Output only the span of lines that begins at the line containing "#### Known issues and quirks" and ends at the last line of the data, both included, exactly as they appear.

►

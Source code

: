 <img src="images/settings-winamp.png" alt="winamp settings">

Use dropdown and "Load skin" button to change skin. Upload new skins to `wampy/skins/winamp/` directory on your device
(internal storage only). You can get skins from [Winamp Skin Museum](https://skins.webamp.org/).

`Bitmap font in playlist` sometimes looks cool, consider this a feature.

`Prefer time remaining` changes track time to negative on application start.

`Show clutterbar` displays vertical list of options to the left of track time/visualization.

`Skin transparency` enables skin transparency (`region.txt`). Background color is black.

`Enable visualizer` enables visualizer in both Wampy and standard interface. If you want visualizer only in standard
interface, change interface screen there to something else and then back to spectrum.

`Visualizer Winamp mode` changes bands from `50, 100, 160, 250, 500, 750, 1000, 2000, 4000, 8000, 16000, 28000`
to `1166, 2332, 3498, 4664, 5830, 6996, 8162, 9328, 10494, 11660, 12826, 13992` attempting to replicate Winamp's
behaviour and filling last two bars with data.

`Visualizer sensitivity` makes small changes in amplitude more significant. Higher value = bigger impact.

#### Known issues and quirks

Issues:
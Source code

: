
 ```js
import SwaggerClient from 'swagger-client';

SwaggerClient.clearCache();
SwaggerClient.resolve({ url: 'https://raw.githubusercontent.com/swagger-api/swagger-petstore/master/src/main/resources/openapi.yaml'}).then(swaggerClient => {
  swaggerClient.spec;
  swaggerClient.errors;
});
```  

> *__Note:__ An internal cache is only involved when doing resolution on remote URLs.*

◄

▸ Exercise response:
#### Known issues and quirks

Issues:
Source code

:
 ```js
import SwaggerClient from 'swagger-client';

SwaggerClient.clearCache();
SwaggerClient.resolve({ url: 'https://raw.githubusercontent.com/swagger-api/swagger-petstore/master/src/main/resources/openapi.yaml'}).then(swaggerClient => {
  swaggerClient.spec;
  swaggerClient.errors;
});
```  

> *__Note:__ An internal cache is only involved when doing resolution on remote URLs.*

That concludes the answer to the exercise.